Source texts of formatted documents
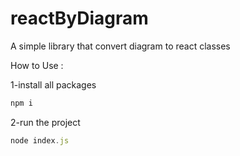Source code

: # reactByDiagram
A simple library that convert diagram to react classes


How to Use : 

1-install all packages
```javascript
npm i
```

2-run the project
```javascript
node index.js
```
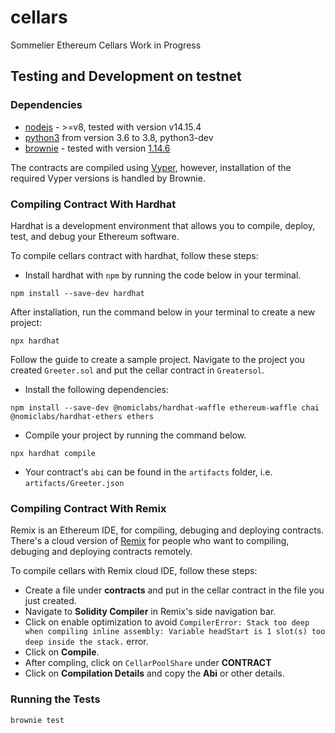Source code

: # cellars
Sommelier Ethereum Cellars Work in Progress

## Testing and Development on testnet

### Dependencies
* [nodejs](https://nodejs.org/en/download/) - >=v8, tested with version v14.15.4
* [python3](https://www.python.org/downloads/release/python-368/) from version 3.6 to 3.8, python3-dev
* [brownie](https://github.com/iamdefinitelyahuman/brownie) - tested with version [1.14.6](https://github.com/eth-brownie/brownie/releases/tag/v1.14.6)

The contracts are compiled using [Vyper](https://github.com/vyperlang/vyper), however, installation of the required Vyper versions is handled by Brownie.

### Compiling Contract With Hardhat

Hardhat is a development environment that allows you to compile, deploy, test, and debug your Ethereum software.

To compile cellars contract with hardhat, follow these steps:

- Install hardhat with `npm` by running the code below in your terminal.

```
npm install --save-dev hardhat
```

After installation, run the command below in your terminal to create a new project:

```
npx hardhat
```

Follow the guide to create a sample project. Navigate to the project you created `Greeter.sol` and put the cellar contract in `Greatersol`.

- Install the following dependencies:

```
npm install --save-dev @nomiclabs/hardhat-waffle ethereum-waffle chai @nomiclabs/hardhat-ethers ethers
```

- Compile your project by running the command below.

```
npx hardhat compile
```

- Your contract's `abi` can be found in the `artifacts` folder, i.e. `artifacts/Greeter.json`


### Compiling Contract With Remix

Remix is an Ethereum IDE, for compiling, debuging and deploying contracts. There's a cloud version of [Remix](https://remix.ethereum.org/) for people who want to compiling, debuging and deploying contracts remotely.

To compile cellars with Remix cloud IDE, follow these steps:

- Create a file under **contracts** and put in the cellar contract in the file you just created.
- Navigate to **Solidity Compiler** in Remix's side navigation bar.
- Click on enable optimization to avoid `CompilerError: Stack too deep when compiling inline assembly: Variable headStart is 1 slot(s) too deep inside the stack.` error.
- Click on **Compile**.
- After compling, click on `CellarPoolShare` under **CONTRACT**
- Click on **Compilation Details** and copy the **Abi** or other details.

### Running the Tests

```bash
brownie test
```
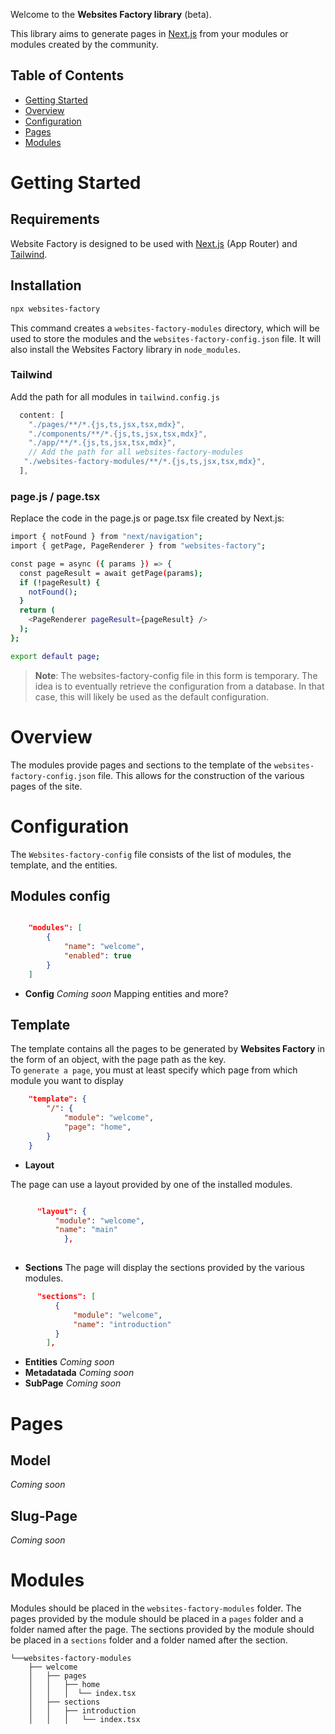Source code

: 
Welcome to the **Websites Factory library** (beta).

This library aims to generate pages in [Next.js](https://nextjs.org) from your modules or modules created by the community.

## Table of Contents
- [Getting Started](#getting-started)
- [Overview](#overview)
- [Configuration](#configuration)
- [Pages](#pages)
- [Modules](#modules)

# Getting Started

## Requirements

Website Factory is designed to be used with [Next.js](https://nextjs.org) (App Router) and [Tailwind](https://tailwindui.com).

## Installation

```bash
npx websites-factory
```

This command creates a `websites-factory-modules` directory, which will be used to store the modules and the `websites-factory-config.json` file. It will also install the Websites Factory library in `node_modules`.

### Tailwind

Add the path for all modules in `tailwind.config.js`

```js
  content: [
    "./pages/**/*.{js,ts,jsx,tsx,mdx}",
    "./components/**/*.{js,ts,jsx,tsx,mdx}",
    "./app/**/*.{js,ts,jsx,tsx,mdx}",
    // Add the path for all websites-factory-modules
   "./websites-factory-modules/**/*.{js,ts,jsx,tsx,mdx}",
  ],
```

### page.js / page.tsx

Replace the code in the page.js or page.tsx file created by Next.js:


```bash tabs='js|ts'
import { notFound } from "next/navigation";
import { getPage, PageRenderer } from "websites-factory";

const page = async ({ params }) => {
  const pageResult = await getPage(params);
  if (!pageResult) {
    notFound();
  }
  return (
    <PageRenderer pageResult={pageResult} />
  );
};

export default page;
```

> **Note**: The websites-factory-config file in this form is temporary. The idea is to eventually retrieve the configuration from a database. In that case, this will likely be used as the default configuration.

# Overview

The modules provide pages and sections to the template of the `websites-factory-config.json` file. This allows for the construction of the various pages of the site.

# Configuration

The `Websites-factory-config` file consists of the list of modules, the template, and the entities.

## Modules config

```json

    "modules": [
        {
            "name": "welcome",
            "enabled": true
        }
    ]
```
- **Config**
*Coming soon*
Mapping entities and more?

## Template

The template contains all the pages to be generated by **Websites Factory** in the form of an object, with the page path as the key.  
To `generate a page`, you must at least specify which page from which module you want to display

```json
    "template": {
        "/": {
            "module": "welcome",
            "page": "home",
        }
    }
```

- **Layout**

The page can use a layout provided by one of the installed modules.

```json

      "layout": {
          "module": "welcome",
          "name": "main"
            },
            
```

- **Sections**
The page will display the sections provided by the various modules.
```json
      "sections": [
          {
              "module": "welcome",
              "name": "introduction"
          }
        ],

```
- **Entities**
*Coming soon*
- **Metadatada**
*Coming soon*
- **SubPage**
*Coming soon*

# Pages

## Model
*Coming soon*

## Slug-Page
*Coming soon*

# Modules

Modules should be placed in the `websites-factory-modules` folder.
The pages provided by the module should be placed in a `pages` folder and a folder named after the page.
The sections provided by the module should be placed in a `sections` folder and a folder named after the section.

```
└──websites-factory-modules
    ├── welcome
    │   ├── pages
    │   │   ├── home  
    │   │   │  └── index.tsx  
    │   ├── sections  
    │   │   ├── introduction
    │   │   │   └── index.tsx  
```


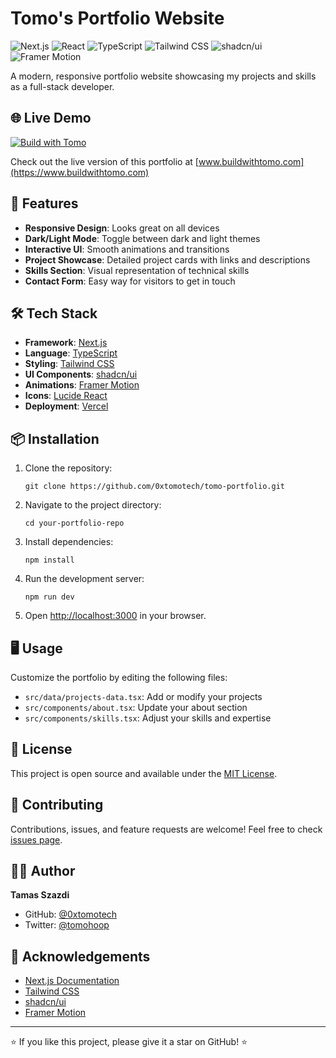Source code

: # Tomo's Portfolio Website

![Next.js](https://img.shields.io/badge/Next.js-13-black)
![React](https://img.shields.io/badge/React-18-blue)
![TypeScript](https://img.shields.io/badge/TypeScript-4.9-blue)
![Tailwind CSS](https://img.shields.io/badge/Tailwind%20CSS-3.3-38B2AC)
![shadcn/ui](https://img.shields.io/badge/shadcn%2Fui-Components-green)
![Framer Motion](https://img.shields.io/badge/Framer%20Motion-Animations-ff69b4)

A modern, responsive portfolio website showcasing my projects and skills as a full-stack developer.

## 🌐 Live Demo

[![Build with Tomo](https://img.shields.io/badge/Build%20with-Tomo-FF6B6B?style=for-the-badge&logo=react&logoColor=white)](https://www.buildwithtomo.com)

Check out the live version of this portfolio at [www.buildwithtomo.com](https://www.buildwithtomo.com)

## 🚀 Features

- **Responsive Design**: Looks great on all devices
- **Dark/Light Mode**: Toggle between dark and light themes
- **Interactive UI**: Smooth animations and transitions
- **Project Showcase**: Detailed project cards with links and descriptions
- **Skills Section**: Visual representation of technical skills
- **Contact Form**: Easy way for visitors to get in touch

## 🛠️ Tech Stack

- **Framework**: [Next.js](https://nextjs.org/)
- **Language**: [TypeScript](https://www.typescriptlang.org/)
- **Styling**: [Tailwind CSS](https://tailwindcss.com/)
- **UI Components**: [shadcn/ui](https://ui.shadcn.com/)
- **Animations**: [Framer Motion](https://www.framer.com/motion/)
- **Icons**: [Lucide React](https://lucide.dev/)
- **Deployment**: [Vercel](https://vercel.com/)

## 📦 Installation

1. Clone the repository:

   ```
   git clone https://github.com/0xtomotech/tomo-portfolio.git
   ```

2. Navigate to the project directory:

   ```
   cd your-portfolio-repo
   ```

3. Install dependencies:

   ```
   npm install
   ```

4. Run the development server:

   ```
   npm run dev
   ```

5. Open [http://localhost:3000](http://localhost:3000) in your browser.

## 🖥️ Usage

Customize the portfolio by editing the following files:

- `src/data/projects-data.tsx`: Add or modify your projects
- `src/components/about.tsx`: Update your about section
- `src/components/skills.tsx`: Adjust your skills and expertise

## 📄 License

This project is open source and available under the [MIT License](LICENSE).

## 🤝 Contributing

Contributions, issues, and feature requests are welcome! Feel free to check [issues page](https://github.com/your-username/your-portfolio-repo/issues).

## 👨‍💻 Author

**Tamas Szazdi**

- GitHub: [@0xtomotech](https://github.com/0xtomotech)
- Twitter: [@tomohoop](https://twitter.com/tomohoop)

## 🙏 Acknowledgements

- [Next.js Documentation](https://nextjs.org/docs)
- [Tailwind CSS](https://tailwindcss.com/)
- [shadcn/ui](https://ui.shadcn.com/)
- [Framer Motion](https://www.framer.com/motion/)

---

⭐️ If you like this project, please give it a star on GitHub! ⭐️
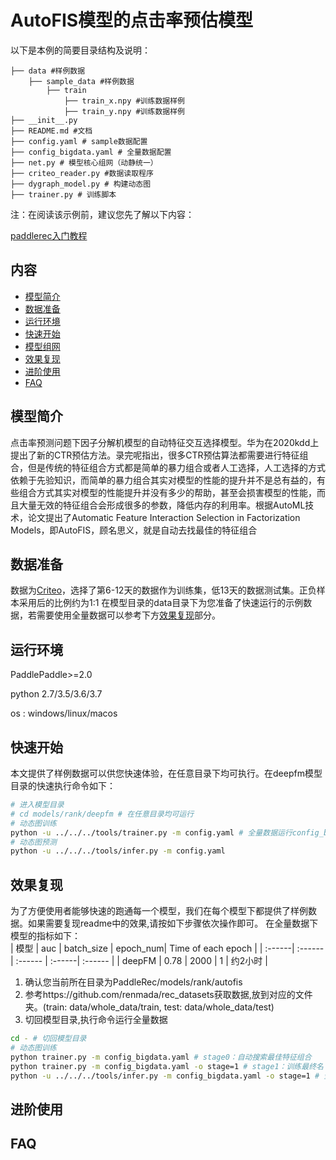 # AutoFIS模型的点击率预估模型

以下是本例的简要目录结构及说明： 

```
├── data #样例数据
    ├── sample_data #样例数据
        ├── train
            ├── train_x.npy #训练数据样例
            ├── train_y.npy #训练数据样例
├── __init__.py
├── README.md #文档
├── config.yaml # sample数据配置
├── config_bigdata.yaml # 全量数据配置
├── net.py # 模型核心组网（动静统一）
├── criteo_reader.py #数据读取程序
├── dygraph_model.py # 构建动态图
├── trainer.py # 训练脚本
```

注：在阅读该示例前，建议您先了解以下内容：

[paddlerec入门教程](https://github.com/PaddlePaddle/PaddleRec/blob/master/README.md)

## 内容

- [模型简介](#模型简介)
- [数据准备](#数据准备)
- [运行环境](#运行环境)
- [快速开始](#快速开始)
- [模型组网](#模型组网)
- [效果复现](#效果复现)
- [进阶使用](#进阶使用)
- [FAQ](#FAQ)

## 模型简介
点击率预测问题下因子分解机模型的自动特征交互选择模型。华为在2020kdd上提出了新的CTR预估方法。录完呢指出，很多CTR预估算法都需要进行特征组合，但是传统的特征组合方式都是简单的暴力组合或者人工选择，人工选择的方式依赖于先验知识，而简单的暴力组合其实对模型的性能的提升并不是总有益的，有些组合方式其实对模型的性能提升并没有多少的帮助，甚至会损害模型的性能，而且大量无效的特征组合会形成很多的参数，降低内存的利用率。根据AutoML技术，论文提出了Automatic Feature Interaction Selection in Factorization Models，即AutoFIS，顾名思义，就是自动去找最佳的特征组合

## 数据准备

数据为[Criteo](http://labs.criteo.com/downloads/download-terabyte-click-log)，选择了第6-12天的数据作为训练集，低13天的数据测试集。正负样本采用后的比例约为1:1
在模型目录的data目录下为您准备了快速运行的示例数据，若需要使用全量数据可以参考下方[效果复现](#效果复现)部分。

## 运行环境
PaddlePaddle>=2.0

python 2.7/3.5/3.6/3.7

os : windows/linux/macos 

## 快速开始
本文提供了样例数据可以供您快速体验，在任意目录下均可执行。在deepfm模型目录的快速执行命令如下： 
```bash
# 进入模型目录
# cd models/rank/deepfm # 在任意目录均可运行
# 动态图训练
python -u ../../../tools/trainer.py -m config.yaml # 全量数据运行config_bigdata.yaml 
# 动态图预测
python -u ../../../tools/infer.py -m config.yaml 
``` 

## 效果复现
为了方便使用者能够快速的跑通每一个模型，我们在每个模型下都提供了样例数据。如果需要复现readme中的效果,请按如下步骤依次操作即可。
在全量数据下模型的指标如下：  
| 模型 | auc | batch_size | epoch_num| Time of each epoch |
| :------| :------ | :------ | :------| :------ | 
| deepFM | 0.78 | 2000 | 1 | 约2小时 |

1. 确认您当前所在目录为PaddleRec/models/rank/autofis
2. 参考https://github.com/renmada/rec_datasets获取数据,放到对应的文件夹。(train: data/whole_data/train, test: data/whole_data/test)
3. 切回模型目录,执行命令运行全量数据
```bash
cd - # 切回模型目录
# 动态图训练
python trainer.py -m config_bigdata.yaml # stage0：自动搜索最佳特征组合
python trainer.py -m config_bigdata.yaml -o stage=1 # stage1：训练最终名
python -u ../../../tools/infer.py -m config_bigdata.yaml -o stage=1 # 全量数据运行config_bigdata.yaml 
```

## 进阶使用
  
## FAQ
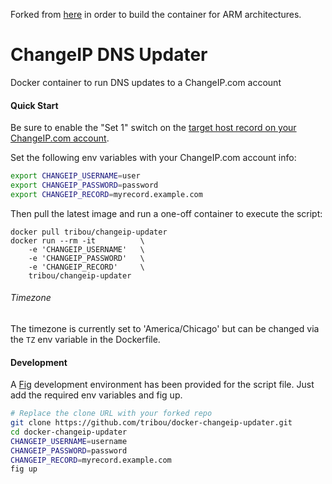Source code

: Forked from [here](https://github.com/tribou/docker-changeip-updater) in order to build the container for ARM architectures.

# ChangeIP DNS Updater

Docker container to run DNS updates to a ChangeIP.com account

#### Quick Start

Be sure to enable the "Set 1" switch on the [target host record on your ChangeIP.com account](https://www.changeip.com/accounts/dnsmanager.php).

Set the following env variables with your ChangeIP.com account info:

```bash
export CHANGEIP_USERNAME=user
export CHANGEIP_PASSWORD=password
export CHANGEIP_RECORD=myrecord.example.com
```

Then pull the latest image and run a one-off container to execute the script:

```
docker pull tribou/changeip-updater
docker run --rm -it          \
    -e 'CHANGEIP_USERNAME'   \
    -e 'CHANGEIP_PASSWORD'   \
    -e 'CHANGEIP_RECORD'     \
    tribou/changeip-updater
```

###### Timezone

The timezone is currently set to 'America/Chicago' but can be changed via the ```TZ``` env variable in the Dockerfile.

#### Development

A [Fig](http://www.fig.sh/) development environment has been provided for the script file.  Just add the required env variables and fig up.

```bash
# Replace the clone URL with your forked repo
git clone https://github.com/tribou/docker-changeip-updater.git
cd docker-changeip-updater
CHANGEIP_USERNAME=username
CHANGEIP_PASSWORD=password
CHANGEIP_RECORD=myrecord.example.com
fig up
```
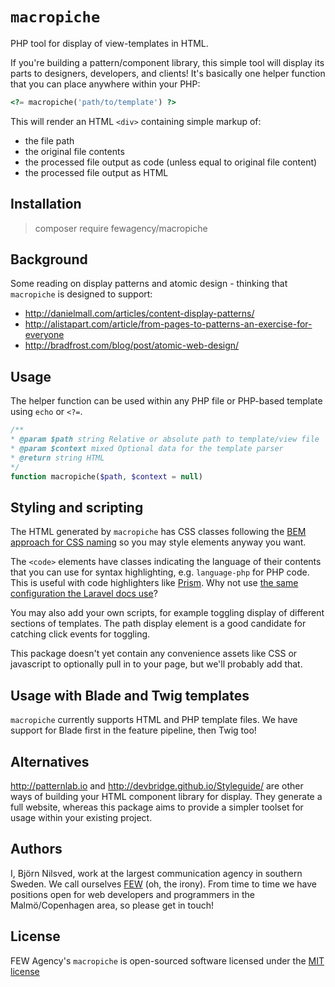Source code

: # `macropiche`
PHP tool for display of view-templates in HTML.

If you're building a pattern/component library, this simple tool will display its parts to designers, developers, and clients!
It's basically one helper function that you can place anywhere within your PHP:

```php
<?= macropiche('path/to/template') ?>
```

This will render an HTML `<div>` containing simple markup of:

- the file path
- the original file contents
- the processed file output as code (unless equal to original file content)
- the processed file output as HTML

## Installation
> composer require fewagency/macropiche

## Background
Some reading on display patterns and atomic design - thinking that `macropiche` is designed to support:

- http://danielmall.com/articles/content-display-patterns/
- http://alistapart.com/article/from-pages-to-patterns-an-exercise-for-everyone
- http://bradfrost.com/blog/post/atomic-web-design/

## Usage
The helper function can be used within any PHP file or PHP-based template using
`echo` or `<?=`.

```php
/**
* @param $path string Relative or absolute path to template/view file
* @param $context mixed Optional data for the template parser
* @return string HTML
*/
function macropiche($path, $context = null)
```

## Styling and scripting
The HTML generated by `macropiche` has CSS classes following the
[BEM approach for CSS naming](http://getbem.com/naming/) so you may style elements anyway you want. 

The `<code>` elements have classes indicating the language of their contents that you can use for syntax highlighting,
e.g. `language-php` for PHP code.
This is useful with code highlighters like [Prism](http://prismjs.com).
Why not use [the same configuration the Laravel docs use](http://prismjs.com/download.html?themes=prism&languages=markup+twig+css+clike+javascript+php+php-extras+scss+bash+sql+apacheconf+git+handlebars&plugins=line-numbers)?

You may also add your own scripts, for example toggling display of different sections of templates.
The path display element is a good candidate for catching click events for toggling.

This package doesn't yet contain any convenience assets like CSS or javascript to optionally pull in to your page,
but we'll probably add that.

## Usage with Blade and Twig templates
`macropiche` currently supports HTML and PHP template files.
We have support for Blade first in the feature pipeline, then Twig too!

## Alternatives
http://patternlab.io and http://devbridge.github.io/Styleguide/ are other ways of building your HTML component library for display.
They generate a full website, whereas this package aims to provide a simpler toolset
for usage within your existing project.

## Authors
I, Björn Nilsved, work at the largest communication agency in southern Sweden.
We call ourselves [FEW](http://fewagency.se) (oh, the irony).
From time to time we have positions open for web developers and programmers in the Malmö/Copenhagen area,
so please get in touch!

## License
FEW Agency's `macropiche` is open-sourced software licensed under the
[MIT license](http://opensource.org/licenses/MIT)
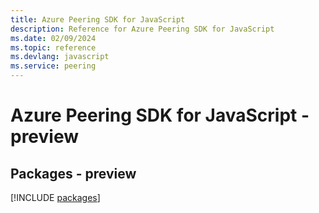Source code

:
 ```yaml
---
title: Azure Peering SDK for JavaScript
description: Reference for Azure Peering SDK for JavaScript
ms.date: 02/09/2024
ms.topic: reference
ms.devlang: javascript
ms.service: peering
---
```

# Azure Peering SDK for JavaScript - preview
## Packages - preview
[!INCLUDE [packages](peering-index.md)]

**What you are asked to do:** Both the line containing "5. Open [http://localhost:3000](http://localhost:3000)" and the line containing "- GitHub: [@0xtomotech](https://github.com/0xtomotech)" belong in the answer. Print them and every line above that falls between them exactly, and no others.

**Answer section:**
5. Open [http://localhost:3000](http://localhost:3000) in your browser.

## 🖥️ Usage

Customize the portfolio by editing the following files:

- `src/data/projects-data.tsx`: Add or modify your projects
- `src/components/about.tsx`: Update your about section
- `src/components/skills.tsx`: Adjust your skills and expertise

## 📄 License

This project is open source and available under the [MIT License](LICENSE).

## 🤝 Contributing

Contributions, issues, and feature requests are welcome! Feel free to check [issues page](https://github.com/your-username/your-portfolio-repo/issues).

## 👨‍💻 Author

**Tamas Szazdi**

- GitHub: [@0xtomotech](https://github.com/0xtomotech)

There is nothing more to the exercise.